Collected data
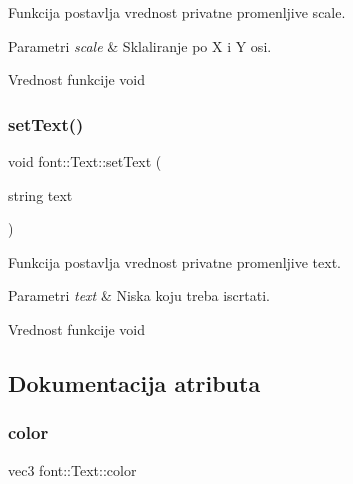 Funkcija postavlja vrednost privatne promenljive scale. 


\begin{DoxyParams}{Parametri}
{\em scale} & Sklaliranje po X i Y osi. \\
\hline
\end{DoxyParams}
\begin{DoxyReturn}{Vrednost funkcije}
void 
\end{DoxyReturn}
\mbox{\label{classfont_1_1Text_a3eae0fce16f5ea89ae3b0fae55cf3e93}} 
\subsubsection{\texorpdfstring{set\+Text()}{setText()}}
{\footnotesize\ttfamily void font\+::\+Text\+::set\+Text (\begin{DoxyParamCaption}\item[{string}]{text }\end{DoxyParamCaption})}



Funkcija postavlja vrednost privatne promenljive text. 


\begin{DoxyParams}{Parametri}
{\em text} & Niska koju treba iscrtati. \\
\hline
\end{DoxyParams}
\begin{DoxyReturn}{Vrednost funkcije}
void 
\end{DoxyReturn}


\subsection{Dokumentacija atributa}
\mbox{\label{classfont_1_1Text_a83c69eadc420a466aaade60393f35b24}} 
\subsubsection{\texorpdfstring{color}{color}}
{\footnotesize\ttfamily vec3 font\+::\+Text\+::color\hspace{0.3cm}{\ttfamily [private]}}



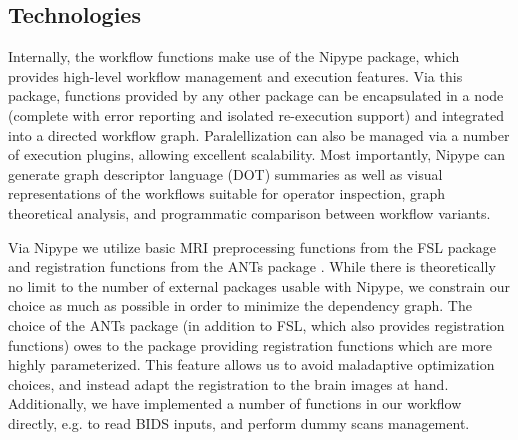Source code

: \subsection{Technologies}

Internally, the workflow functions make use of the Nipype \cite{nipype} package, which provides high-level workflow management and execution features.
Via this package, functions provided by any other package can be encapsulated in a node (complete with error reporting and isolated re-execution support) and integrated into a directed workflow graph.
Paralellization can also be managed via a number of execution plugins, allowing excellent scalability.
Most importantly, Nipype can generate graph descriptor language (DOT) summaries as well as visual representations of the workflows suitable for operator inspection, graph theoretical analysis, and programmatic comparison between workflow variants.

Via Nipype we utilize basic MRI preprocessing functions from the FSL package \cite{fsl} and registration functions from the ANTs package \cite{ants}.
While there is theoretically no limit to the number of external packages usable with Nipype, we constrain our choice as much as possible in order to minimize the dependency graph.
The choice of the ANTs package (in addition to FSL, which also provides registration functions) owes to the package providing registration functions which are more highly parameterized.
This feature allows us to avoid maladaptive optimization choices, and instead adapt the registration to the brain images at hand.
Additionally, we have implemented a number of functions in our workflow directly, e.g. to read BIDS \cite{bids} inputs, and perform dummy scans management.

[What the task requires] Transcribe the records word for word and include no pictures.

[Exercise solution]
 Funkcija postavlja vrednost privatne promenljive scale. 


\begin{DoxyParams}{Parametri}
{\em scale} & Sklaliranje po X i Y osi. \\
\hline
\end{DoxyParams}
\begin{DoxyReturn}{Vrednost funkcije}
void 
\end{DoxyReturn}
\mbox{\label{classfont_1_1Text_a3eae0fce16f5ea89ae3b0fae55cf3e93}} 
\subsubsection{\texorpdfstring{set\+Text()}{setText()}}
{\footnotesize\ttfamily void font\+::\+Text\+::set\+Text (\begin{DoxyParamCaption}\item[{string}]{text }\end{DoxyParamCaption})}



Funkcija postavlja vrednost privatne promenljive text. 


\begin{DoxyParams}{Parametri}
{\em text} & Niska koju treba iscrtati. \\
\hline
\end{DoxyParams}
\begin{DoxyReturn}{Vrednost funkcije}
void 
\end{DoxyReturn}


\subsection{Dokumentacija atributa}
\mbox{\label{classfont_1_1Text_a83c69eadc420a466aaade60393f35b24}} 
\subsubsection{\texorpdfstring{color}{color}}
{\footnotesize\ttfamily vec3 font\+::\+Text\+::color\hspace{0.3cm}{\ttfamily [private]}}



Source code

: \subsection{Technologies}

Internally, the workflow functions make use of the Nipype \cite{nipype} package, which provides high-level workflow management and execution features.
Via this package, functions provided by any other package can be encapsulated in a node (complete with error reporting and isolated re-execution support) and integrated into a directed workflow graph.
Paralellization can also be managed via a number of execution plugins, allowing excellent scalability.
Most importantly, Nipype can generate graph descriptor language (DOT) summaries as well as visual representations of the workflows suitable for operator inspection, graph theoretical analysis, and programmatic comparison between workflow variants.

Via Nipype we utilize basic MRI preprocessing functions from the FSL package \cite{fsl} and registration functions from the ANTs package \cite{ants}.
While there is theoretically no limit to the number of external packages usable with Nipype, we constrain our choice as much as possible in order to minimize the dependency graph.
The choice of the ANTs package (in addition to FSL, which also provides registration functions) owes to the package providing registration functions which are more highly parameterized.
This feature allows us to avoid maladaptive optimization choices, and instead adapt the registration to the brain images at hand.
Additionally, we have implemented a number of functions in our workflow directly, e.g. to read BIDS \cite{bids} inputs, and perform dummy scans management.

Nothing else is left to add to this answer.